What you need to do: Could you copy exactly the lines below from the one with "- 0.542591 I \\" to the one with "Indicam aspectos imorais nas letras.", inclusive, leaving out any pictures?

-- Material to process follows --

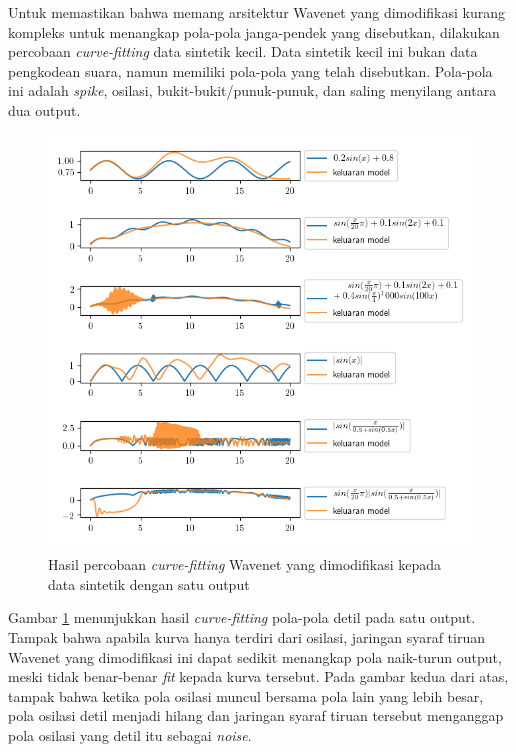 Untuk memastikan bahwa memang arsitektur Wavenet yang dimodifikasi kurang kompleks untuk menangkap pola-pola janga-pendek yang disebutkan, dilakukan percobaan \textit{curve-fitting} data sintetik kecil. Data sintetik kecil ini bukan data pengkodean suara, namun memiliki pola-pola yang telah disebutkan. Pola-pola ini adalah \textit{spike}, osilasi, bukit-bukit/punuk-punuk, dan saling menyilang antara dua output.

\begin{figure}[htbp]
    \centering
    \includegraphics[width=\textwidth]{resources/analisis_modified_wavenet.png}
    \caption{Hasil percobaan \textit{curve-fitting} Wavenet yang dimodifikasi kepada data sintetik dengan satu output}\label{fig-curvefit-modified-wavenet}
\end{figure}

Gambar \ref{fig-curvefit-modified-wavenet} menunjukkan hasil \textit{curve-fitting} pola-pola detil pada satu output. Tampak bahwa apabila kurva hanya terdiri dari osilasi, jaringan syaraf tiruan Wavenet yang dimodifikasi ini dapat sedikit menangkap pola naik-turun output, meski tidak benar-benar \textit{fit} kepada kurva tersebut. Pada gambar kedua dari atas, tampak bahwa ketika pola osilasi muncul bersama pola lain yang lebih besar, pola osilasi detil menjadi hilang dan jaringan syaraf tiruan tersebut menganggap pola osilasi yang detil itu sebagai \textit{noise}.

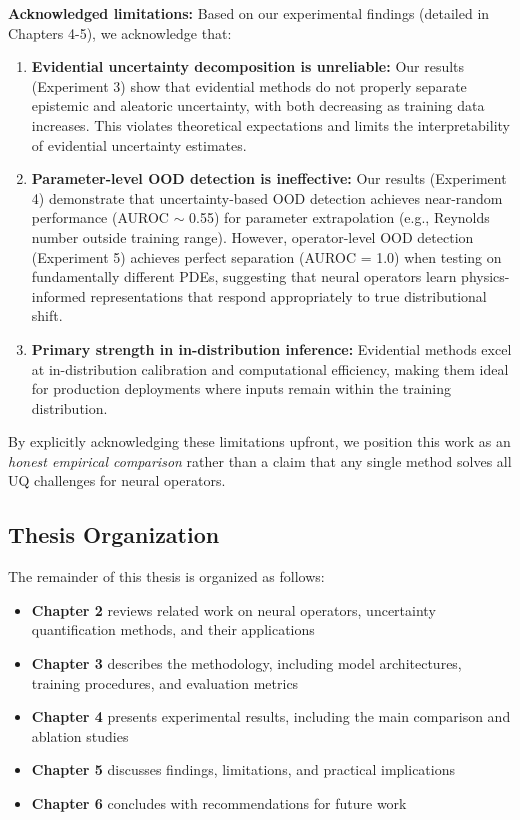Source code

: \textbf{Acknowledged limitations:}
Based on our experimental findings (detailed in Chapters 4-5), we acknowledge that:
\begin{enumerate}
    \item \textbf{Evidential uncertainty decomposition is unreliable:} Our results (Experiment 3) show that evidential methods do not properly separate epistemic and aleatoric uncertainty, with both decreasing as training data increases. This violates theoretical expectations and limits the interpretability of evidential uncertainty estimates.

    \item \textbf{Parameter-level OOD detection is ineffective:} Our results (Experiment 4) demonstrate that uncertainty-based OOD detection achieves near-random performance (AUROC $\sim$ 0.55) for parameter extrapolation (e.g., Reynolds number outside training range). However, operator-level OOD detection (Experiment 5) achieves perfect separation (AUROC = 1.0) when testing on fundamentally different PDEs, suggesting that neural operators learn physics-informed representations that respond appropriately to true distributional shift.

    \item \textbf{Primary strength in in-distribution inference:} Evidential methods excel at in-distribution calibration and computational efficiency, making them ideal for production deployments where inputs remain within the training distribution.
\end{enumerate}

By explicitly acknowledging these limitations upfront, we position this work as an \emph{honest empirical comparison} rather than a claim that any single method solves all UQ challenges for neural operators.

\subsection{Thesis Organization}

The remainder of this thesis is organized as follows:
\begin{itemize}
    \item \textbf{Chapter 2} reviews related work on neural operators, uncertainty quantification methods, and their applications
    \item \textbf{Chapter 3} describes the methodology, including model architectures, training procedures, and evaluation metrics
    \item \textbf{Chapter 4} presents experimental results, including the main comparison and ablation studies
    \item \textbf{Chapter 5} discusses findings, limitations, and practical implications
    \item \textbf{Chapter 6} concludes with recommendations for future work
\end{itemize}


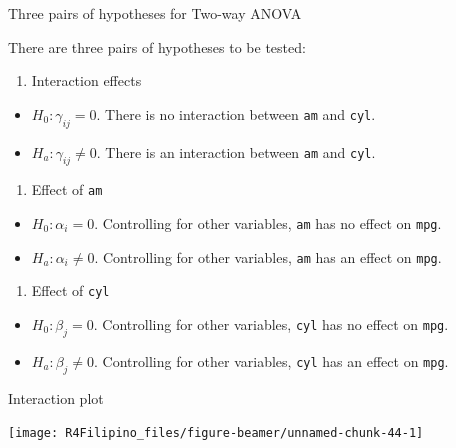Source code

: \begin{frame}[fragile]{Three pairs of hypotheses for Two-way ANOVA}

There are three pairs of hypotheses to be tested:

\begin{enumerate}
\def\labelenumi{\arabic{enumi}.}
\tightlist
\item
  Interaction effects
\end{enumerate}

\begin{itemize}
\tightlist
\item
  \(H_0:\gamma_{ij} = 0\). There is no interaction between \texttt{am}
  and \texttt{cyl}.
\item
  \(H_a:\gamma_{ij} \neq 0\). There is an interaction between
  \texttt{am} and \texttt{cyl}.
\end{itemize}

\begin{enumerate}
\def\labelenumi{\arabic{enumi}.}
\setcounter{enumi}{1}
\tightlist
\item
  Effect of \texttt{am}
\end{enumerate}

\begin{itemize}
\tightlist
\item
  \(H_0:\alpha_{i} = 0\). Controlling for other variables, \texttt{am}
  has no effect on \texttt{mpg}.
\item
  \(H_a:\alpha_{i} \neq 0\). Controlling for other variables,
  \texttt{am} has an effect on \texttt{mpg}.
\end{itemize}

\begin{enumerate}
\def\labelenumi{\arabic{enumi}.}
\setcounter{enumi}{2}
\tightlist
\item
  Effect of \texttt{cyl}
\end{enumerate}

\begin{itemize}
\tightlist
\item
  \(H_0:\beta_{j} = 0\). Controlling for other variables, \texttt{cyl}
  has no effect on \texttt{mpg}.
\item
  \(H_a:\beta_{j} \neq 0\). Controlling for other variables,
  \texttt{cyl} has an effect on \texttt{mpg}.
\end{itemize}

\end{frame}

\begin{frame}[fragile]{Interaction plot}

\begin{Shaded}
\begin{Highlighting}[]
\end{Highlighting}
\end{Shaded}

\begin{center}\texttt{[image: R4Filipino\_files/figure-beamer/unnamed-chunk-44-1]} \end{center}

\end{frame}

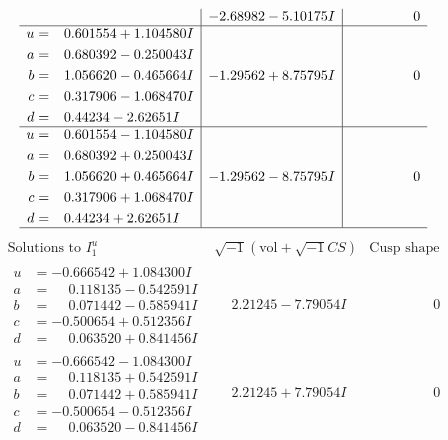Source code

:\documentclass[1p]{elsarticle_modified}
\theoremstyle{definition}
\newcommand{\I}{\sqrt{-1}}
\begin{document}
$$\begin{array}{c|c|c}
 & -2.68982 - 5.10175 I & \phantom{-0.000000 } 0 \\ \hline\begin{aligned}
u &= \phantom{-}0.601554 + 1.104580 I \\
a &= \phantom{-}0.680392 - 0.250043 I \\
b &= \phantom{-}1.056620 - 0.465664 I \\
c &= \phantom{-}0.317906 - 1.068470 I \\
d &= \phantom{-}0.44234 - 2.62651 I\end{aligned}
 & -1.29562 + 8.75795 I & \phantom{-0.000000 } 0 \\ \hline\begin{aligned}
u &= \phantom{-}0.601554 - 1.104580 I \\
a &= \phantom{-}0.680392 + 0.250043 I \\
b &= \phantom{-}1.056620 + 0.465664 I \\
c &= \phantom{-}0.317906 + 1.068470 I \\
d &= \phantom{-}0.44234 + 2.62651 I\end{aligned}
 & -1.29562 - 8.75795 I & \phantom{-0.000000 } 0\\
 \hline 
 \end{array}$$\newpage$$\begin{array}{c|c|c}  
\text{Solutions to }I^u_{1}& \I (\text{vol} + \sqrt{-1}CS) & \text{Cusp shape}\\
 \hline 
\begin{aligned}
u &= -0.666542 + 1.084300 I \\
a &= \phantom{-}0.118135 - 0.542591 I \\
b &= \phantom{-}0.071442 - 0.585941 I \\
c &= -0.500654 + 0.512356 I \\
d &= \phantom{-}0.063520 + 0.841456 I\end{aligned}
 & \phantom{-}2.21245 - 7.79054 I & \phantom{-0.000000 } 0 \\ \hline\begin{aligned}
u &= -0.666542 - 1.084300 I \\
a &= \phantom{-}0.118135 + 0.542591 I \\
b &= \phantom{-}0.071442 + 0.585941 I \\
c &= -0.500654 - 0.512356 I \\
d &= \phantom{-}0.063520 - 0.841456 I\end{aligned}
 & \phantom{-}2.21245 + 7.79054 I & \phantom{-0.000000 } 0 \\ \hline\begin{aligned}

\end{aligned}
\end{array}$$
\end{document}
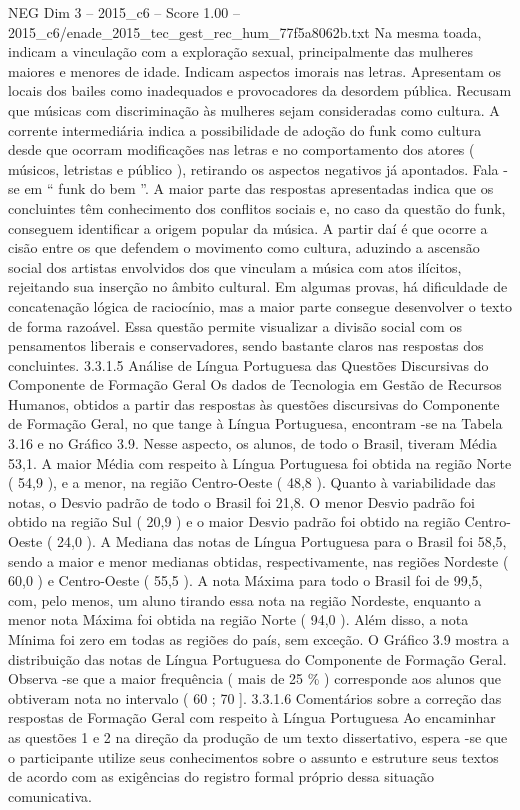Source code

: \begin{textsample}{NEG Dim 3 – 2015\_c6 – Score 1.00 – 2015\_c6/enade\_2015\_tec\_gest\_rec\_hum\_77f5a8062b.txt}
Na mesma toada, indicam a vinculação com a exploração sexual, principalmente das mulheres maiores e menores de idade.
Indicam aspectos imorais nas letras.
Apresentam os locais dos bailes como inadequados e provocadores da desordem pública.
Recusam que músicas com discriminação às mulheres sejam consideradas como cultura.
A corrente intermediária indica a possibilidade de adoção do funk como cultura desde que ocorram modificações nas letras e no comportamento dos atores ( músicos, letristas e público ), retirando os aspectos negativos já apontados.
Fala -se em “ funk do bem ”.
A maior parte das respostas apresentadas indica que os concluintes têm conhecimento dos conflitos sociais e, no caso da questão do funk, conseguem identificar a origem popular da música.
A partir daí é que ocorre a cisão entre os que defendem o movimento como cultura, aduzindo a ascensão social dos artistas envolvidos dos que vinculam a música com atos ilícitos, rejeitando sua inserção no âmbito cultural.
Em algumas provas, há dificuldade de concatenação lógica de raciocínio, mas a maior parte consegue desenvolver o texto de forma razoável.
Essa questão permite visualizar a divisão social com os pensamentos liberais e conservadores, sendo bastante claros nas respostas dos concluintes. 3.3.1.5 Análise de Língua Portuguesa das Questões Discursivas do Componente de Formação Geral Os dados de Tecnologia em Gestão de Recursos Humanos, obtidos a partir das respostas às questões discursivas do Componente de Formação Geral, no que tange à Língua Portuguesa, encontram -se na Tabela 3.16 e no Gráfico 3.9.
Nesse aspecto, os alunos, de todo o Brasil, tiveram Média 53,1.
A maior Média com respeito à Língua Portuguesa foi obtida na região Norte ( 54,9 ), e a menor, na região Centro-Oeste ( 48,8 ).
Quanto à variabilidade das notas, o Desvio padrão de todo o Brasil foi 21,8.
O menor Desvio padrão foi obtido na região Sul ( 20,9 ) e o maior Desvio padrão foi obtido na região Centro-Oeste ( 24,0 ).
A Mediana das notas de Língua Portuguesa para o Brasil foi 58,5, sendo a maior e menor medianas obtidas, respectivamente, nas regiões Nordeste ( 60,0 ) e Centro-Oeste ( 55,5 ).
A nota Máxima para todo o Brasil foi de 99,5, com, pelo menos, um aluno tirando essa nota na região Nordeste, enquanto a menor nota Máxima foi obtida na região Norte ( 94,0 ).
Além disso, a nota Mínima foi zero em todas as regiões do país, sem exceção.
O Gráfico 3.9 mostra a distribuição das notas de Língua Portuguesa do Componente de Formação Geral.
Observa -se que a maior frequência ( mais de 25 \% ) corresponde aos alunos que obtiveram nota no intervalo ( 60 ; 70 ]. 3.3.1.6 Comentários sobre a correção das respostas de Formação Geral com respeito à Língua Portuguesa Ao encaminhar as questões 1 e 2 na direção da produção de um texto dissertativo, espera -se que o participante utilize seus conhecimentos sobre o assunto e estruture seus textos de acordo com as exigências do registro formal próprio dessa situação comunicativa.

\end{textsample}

-- Material to process concluded --

Response to this task:
a &= \phantom{-}0.118135 - 0.542591 I \\
b &= \phantom{-}0.071442 - 0.585941 I \\
c &= -0.500654 + 0.512356 I \\
d &= \phantom{-}0.063520 + 0.841456 I\end{aligned}
 & \phantom{-}2.21245 - 7.79054 I & \phantom{-0.000000 } 0 \\ \hline\begin{aligned}
u &= -0.666542 - 1.084300 I \\
a &= \phantom{-}0.118135 + 0.542591 I \\
b &= \phantom{-}0.071442 + 0.585941 I \\
c &= -0.500654 - 0.512356 I \\
d &= \phantom{-}0.063520 - 0.841456 I\end{aligned}
 & \phantom{-}2.21245 + 7.79054 I & \phantom{-0.000000 } 0 \\ \hline\begin{aligned}

\end{aligned}
\end{array}$$
\end{document}
Source code

: \begin{textsample}{NEG Dim 3 – 2015\_c6 – Score 1.00 – 2015\_c6/enade\_2015\_tec\_gest\_rec\_hum\_77f5a8062b.txt}
Na mesma toada, indicam a vinculação com a exploração sexual, principalmente das mulheres maiores e menores de idade.
Indicam aspectos imorais nas letras.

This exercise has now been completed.